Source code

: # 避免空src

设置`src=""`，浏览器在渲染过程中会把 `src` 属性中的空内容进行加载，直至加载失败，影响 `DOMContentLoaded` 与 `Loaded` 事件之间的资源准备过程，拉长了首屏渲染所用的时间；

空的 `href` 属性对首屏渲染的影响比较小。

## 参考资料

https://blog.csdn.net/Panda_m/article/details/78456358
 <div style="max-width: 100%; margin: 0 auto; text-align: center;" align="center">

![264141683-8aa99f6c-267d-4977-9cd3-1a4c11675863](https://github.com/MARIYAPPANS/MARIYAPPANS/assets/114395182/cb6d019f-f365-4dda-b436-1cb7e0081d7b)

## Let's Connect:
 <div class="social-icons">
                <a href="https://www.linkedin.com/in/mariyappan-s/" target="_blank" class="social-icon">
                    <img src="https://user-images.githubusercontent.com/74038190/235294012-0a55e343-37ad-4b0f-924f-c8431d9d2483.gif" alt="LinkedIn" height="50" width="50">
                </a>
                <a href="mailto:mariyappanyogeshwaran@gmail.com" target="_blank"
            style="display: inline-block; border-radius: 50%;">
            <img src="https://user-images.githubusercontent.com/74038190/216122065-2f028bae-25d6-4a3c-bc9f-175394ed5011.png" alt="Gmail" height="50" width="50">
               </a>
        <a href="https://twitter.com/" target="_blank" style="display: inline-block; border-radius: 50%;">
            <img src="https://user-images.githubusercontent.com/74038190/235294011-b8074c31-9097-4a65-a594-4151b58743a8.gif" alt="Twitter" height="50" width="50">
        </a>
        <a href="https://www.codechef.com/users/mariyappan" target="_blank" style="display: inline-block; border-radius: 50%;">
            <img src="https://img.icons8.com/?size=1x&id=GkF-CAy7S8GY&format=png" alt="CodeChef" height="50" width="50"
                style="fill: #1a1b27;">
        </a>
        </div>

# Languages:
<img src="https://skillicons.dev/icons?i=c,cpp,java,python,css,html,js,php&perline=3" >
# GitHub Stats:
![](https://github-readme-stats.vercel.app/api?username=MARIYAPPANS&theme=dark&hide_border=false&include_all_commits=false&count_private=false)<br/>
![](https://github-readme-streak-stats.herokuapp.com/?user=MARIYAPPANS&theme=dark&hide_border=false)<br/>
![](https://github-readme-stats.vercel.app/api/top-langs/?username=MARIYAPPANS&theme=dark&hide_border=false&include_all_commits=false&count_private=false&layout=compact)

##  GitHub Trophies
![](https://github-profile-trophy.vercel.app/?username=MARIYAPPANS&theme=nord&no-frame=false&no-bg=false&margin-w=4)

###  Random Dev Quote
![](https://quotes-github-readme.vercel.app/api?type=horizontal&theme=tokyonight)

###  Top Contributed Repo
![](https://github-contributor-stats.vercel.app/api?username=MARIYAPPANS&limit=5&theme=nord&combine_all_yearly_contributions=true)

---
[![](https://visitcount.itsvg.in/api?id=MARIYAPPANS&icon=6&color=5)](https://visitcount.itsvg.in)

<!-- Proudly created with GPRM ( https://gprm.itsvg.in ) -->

▶ Exercise details
Exactly as they stand above, retype all of the records.

▶ Solution to the problem
Source code

: # 避免空src

设置`src=""`，浏览器在渲染过程中会把 `src` 属性中的空内容进行加载，直至加载失败，影响 `DOMContentLoaded` 与 `Loaded` 事件之间的资源准备过程，拉长了首屏渲染所用的时间；

空的 `href` 属性对首屏渲染的影响比较小。

## 参考资料

https://blog.csdn.net/Panda_m/article/details/78456358
 <div style="max-width: 100%; margin: 0 auto; text-align: center;" align="center">

![264141683-8aa99f6c-267d-4977-9cd3-1a4c11675863](https://github.com/MARIYAPPANS/MARIYAPPANS/assets/114395182/cb6d019f-f365-4dda-b436-1cb7e0081d7b)

## Let's Connect:
 <div class="social-icons">
                <a href="https://www.linkedin.com/in/mariyappan-s/" target="_blank" class="social-icon">
                    <img src="https://user-images.githubusercontent.com/74038190/235294012-0a55e343-37ad-4b0f-924f-c8431d9d2483.gif" alt="LinkedIn" height="50" width="50">
                </a>
                <a href="mailto:mariyappanyogeshwaran@gmail.com" target="_blank"
            style="display: inline-block; border-radius: 50%;">
            <img src="https://user-images.githubusercontent.com/74038190/216122065-2f028bae-25d6-4a3c-bc9f-175394ed5011.png" alt="Gmail" height="50" width="50">
               </a>
        <a href="https://twitter.com/" target="_blank" style="display: inline-block; border-radius: 50%;">
            <img src="https://user-images.githubusercontent.com/74038190/235294011-b8074c31-9097-4a65-a594-4151b58743a8.gif" alt="Twitter" height="50" width="50">
        </a>
        <a href="https://www.codechef.com/users/mariyappan" target="_blank" style="display: inline-block; border-radius: 50%;">
            <img src="https://img.icons8.com/?size=1x&id=GkF-CAy7S8GY&format=png" alt="CodeChef" height="50" width="50"
                style="fill: #1a1b27;">
        </a>
        </div>

# Languages:
<img src="https://skillicons.dev/icons?i=c,cpp,java,python,css,html,js,php&perline=3" >
# GitHub Stats:
![](https://github-readme-stats.vercel.app/api?username=MARIYAPPANS&theme=dark&hide_border=false&include_all_commits=false&count_private=false)<br/>
![](https://github-readme-streak-stats.herokuapp.com/?user=MARIYAPPANS&theme=dark&hide_border=false)<br/>
![](https://github-readme-stats.vercel.app/api/top-langs/?username=MARIYAPPANS&theme=dark&hide_border=false&include_all_commits=false&count_private=false&layout=compact)

##  GitHub Trophies
![](https://github-profile-trophy.vercel.app/?username=MARIYAPPANS&theme=nord&no-frame=false&no-bg=false&margin-w=4)

###  Random Dev Quote
![](https://quotes-github-readme.vercel.app/api?type=horizontal&theme=tokyonight)

###  Top Contributed Repo
![](https://github-contributor-stats.vercel.app/api?username=MARIYAPPANS&limit=5&theme=nord&combine_all_yearly_contributions=true)

---
[![](https://visitcount.itsvg.in/api?id=MARIYAPPANS&icon=6&color=5)](https://visitcount.itsvg.in)

<!-- Proudly created with GPRM ( https://gprm.itsvg.in ) -->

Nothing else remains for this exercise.